It is no surprise then that it took some convincing from my husband to get me aboard a ferry from Holyhead, which is the largest town on the island of Anglesey northwest of Wales, to Dublin.
“You’ll be fine. It’s actually a catamaran,” he cajoled, like a hopeful parent promising his little one a treat after a visit to the dentist. “It’s luxurious, and travels very smoothly and fast. The trip is less than two hours long. You won’t even know that you’re on the sea.”
Of course, he under-estimated the extent of my terra-firma fixed physiology. Within minutes of leaving the harbour, I scuttled anxiously from the cheerful, warm surrounds of the deluxe lounge and coffee bar to join a handful of other pale and worried looking passengers/victims on the cold, wet and extremely windy deck. We tightened our coats, huddled against a cabin wall, gulped the sea air and smiled weakly at one another in silent solidarity.
A particularly grey-looking teenage girl was the first to break rank. With a muffled cry and a hand held to her mouth, she bolted back inside to find the toilets. A large man, who had appeared to be either meditating or praying up until that point, followed quickly. One by one, the fragile folk scarpered bowl-wards.
I managed to hang in until there were only three of us left on deck. Eventually though, the salivating, yawning and sweating were supplanted by overwhelming dizziness and nausea, and I dashed into the lounge.
As I pushed my way towards the ladies, I caught the rueful eye of my husband across the crowded room. He lifted a large paper coffee cup in my direction and moved his lips in a small, apologetic smile. How I loathed him.
The moment I burst through the door into the ladies, I realised I had made a grave mistake by holding out on deck for as long as I had. The cubicles were all occupied and the gagging sounds from within indicated that they would not be available any time soon.
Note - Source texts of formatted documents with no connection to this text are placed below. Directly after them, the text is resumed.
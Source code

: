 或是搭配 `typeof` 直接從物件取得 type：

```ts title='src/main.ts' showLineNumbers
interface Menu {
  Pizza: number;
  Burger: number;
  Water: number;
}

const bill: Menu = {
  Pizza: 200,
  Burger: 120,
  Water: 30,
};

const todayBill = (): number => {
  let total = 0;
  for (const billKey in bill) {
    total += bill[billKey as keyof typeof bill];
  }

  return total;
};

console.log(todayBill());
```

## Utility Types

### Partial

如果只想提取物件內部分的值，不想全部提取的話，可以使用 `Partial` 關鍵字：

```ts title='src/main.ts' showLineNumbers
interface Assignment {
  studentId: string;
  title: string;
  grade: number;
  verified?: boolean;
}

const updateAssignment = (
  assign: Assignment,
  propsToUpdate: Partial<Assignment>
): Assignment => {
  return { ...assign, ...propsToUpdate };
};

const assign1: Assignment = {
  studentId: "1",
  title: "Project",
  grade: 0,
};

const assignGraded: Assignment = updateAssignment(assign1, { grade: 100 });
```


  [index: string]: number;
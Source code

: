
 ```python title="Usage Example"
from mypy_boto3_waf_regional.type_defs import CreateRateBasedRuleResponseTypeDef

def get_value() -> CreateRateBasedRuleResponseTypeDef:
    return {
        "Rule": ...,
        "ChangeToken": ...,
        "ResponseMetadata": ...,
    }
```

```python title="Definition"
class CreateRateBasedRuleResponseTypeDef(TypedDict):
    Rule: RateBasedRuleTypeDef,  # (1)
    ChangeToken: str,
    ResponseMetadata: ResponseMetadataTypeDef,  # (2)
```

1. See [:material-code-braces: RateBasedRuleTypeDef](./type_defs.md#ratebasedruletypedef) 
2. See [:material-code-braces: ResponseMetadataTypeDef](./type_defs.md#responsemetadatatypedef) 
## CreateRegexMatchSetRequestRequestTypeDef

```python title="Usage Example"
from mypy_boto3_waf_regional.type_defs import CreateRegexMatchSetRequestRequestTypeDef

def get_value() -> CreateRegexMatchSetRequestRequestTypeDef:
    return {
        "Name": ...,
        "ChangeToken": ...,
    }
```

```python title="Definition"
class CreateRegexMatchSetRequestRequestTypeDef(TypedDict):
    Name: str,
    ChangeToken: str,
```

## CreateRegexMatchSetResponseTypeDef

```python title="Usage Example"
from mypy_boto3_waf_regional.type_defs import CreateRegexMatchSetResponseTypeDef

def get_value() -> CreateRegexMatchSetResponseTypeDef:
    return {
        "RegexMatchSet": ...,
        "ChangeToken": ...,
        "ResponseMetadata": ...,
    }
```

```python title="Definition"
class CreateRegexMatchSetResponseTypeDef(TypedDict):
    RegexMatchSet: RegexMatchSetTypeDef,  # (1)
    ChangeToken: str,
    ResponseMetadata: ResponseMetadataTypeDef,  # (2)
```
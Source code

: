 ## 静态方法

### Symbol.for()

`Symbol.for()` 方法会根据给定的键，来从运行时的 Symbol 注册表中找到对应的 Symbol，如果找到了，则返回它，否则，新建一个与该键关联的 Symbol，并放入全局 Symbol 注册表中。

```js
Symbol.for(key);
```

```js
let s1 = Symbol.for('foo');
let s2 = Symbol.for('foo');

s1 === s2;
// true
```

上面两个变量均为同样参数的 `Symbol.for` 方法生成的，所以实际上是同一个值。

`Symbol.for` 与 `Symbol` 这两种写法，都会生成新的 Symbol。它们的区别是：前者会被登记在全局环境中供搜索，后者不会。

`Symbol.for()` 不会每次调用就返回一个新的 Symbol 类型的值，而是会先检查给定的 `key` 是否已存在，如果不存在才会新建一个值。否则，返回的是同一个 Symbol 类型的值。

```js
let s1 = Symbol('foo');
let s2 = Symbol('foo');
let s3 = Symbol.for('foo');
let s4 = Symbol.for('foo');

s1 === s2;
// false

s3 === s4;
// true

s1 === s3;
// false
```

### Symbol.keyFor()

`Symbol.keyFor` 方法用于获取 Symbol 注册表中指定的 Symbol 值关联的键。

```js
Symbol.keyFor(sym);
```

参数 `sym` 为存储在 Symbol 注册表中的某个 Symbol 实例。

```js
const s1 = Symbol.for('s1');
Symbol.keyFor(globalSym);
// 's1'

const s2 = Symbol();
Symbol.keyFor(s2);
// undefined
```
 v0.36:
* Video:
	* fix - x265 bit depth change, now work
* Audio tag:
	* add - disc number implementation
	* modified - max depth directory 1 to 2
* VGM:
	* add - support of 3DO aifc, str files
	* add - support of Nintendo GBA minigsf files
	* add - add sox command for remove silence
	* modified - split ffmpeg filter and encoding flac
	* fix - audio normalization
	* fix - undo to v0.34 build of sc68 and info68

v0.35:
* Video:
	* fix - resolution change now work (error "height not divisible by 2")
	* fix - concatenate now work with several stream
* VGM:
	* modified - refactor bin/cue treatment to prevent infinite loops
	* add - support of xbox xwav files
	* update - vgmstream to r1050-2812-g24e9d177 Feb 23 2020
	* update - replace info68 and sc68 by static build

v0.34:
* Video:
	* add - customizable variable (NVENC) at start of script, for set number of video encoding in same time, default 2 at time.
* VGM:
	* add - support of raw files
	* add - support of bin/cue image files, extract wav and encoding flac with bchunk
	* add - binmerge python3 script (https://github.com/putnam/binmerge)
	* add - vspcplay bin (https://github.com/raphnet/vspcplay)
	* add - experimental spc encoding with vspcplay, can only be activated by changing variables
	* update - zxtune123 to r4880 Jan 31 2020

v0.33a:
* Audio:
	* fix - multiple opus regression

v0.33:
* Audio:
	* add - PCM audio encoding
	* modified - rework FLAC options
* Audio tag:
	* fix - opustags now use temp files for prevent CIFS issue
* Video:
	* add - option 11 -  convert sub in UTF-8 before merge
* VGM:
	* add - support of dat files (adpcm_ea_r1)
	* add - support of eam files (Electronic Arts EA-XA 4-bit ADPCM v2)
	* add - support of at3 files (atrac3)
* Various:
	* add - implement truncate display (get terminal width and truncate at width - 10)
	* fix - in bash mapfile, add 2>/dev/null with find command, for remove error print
Three women jostled for space as they hung over two small basins against the wall. Another had her head in the wastepaper bucket. I swallowed deeply but felt panic and breakfast rise treacherously within me. I had to find help. I turned and raced out.
My son, mother-in-law and husband, the latter of whom was reading a newspaper, were seated on bar stools around a small, high table in the coffee bar. Grandmother and grandson looked up and caught sight of me scurrying towards them. They glanced nervously at each other, grabbed their cups and hastened off in the other direction, leaving Mr You’ll Be Fine reading on, unaware of the imminent avalanche headed his direction.
I tapped him, hard, on the shoulder. He looked up, and I saw him gulp as he took in my pale, sweaty face and, by now, bulging cheeks.
“Feeling better?” he asked, reminding me that there are none so stupid as the blindly hopeful.
I retched. His eyes bulged. Tears sprung from mine. I heaved harder still. He stood up and looked around frantically. But there was no way out of this one. A spasm engulfed my body and I bent forward. It was too late to go for help. He snatched one of three tall, empty paper cups on the table before him and thrust it towards me. I filled it in a flash. He shoved another at me. Ditto. And also number three.
As I turned and headed back towards the bathroom, I saw my bewildered, defeated, castigated husband standing alone in the now deserted coffee bar. In an outstretched arm, he held my final steaming tour de force. Far on the other side of the room, my son and mother-in-law doubled over with laughter.
I stormed into the ladies and wrestled myself a spot over a basin.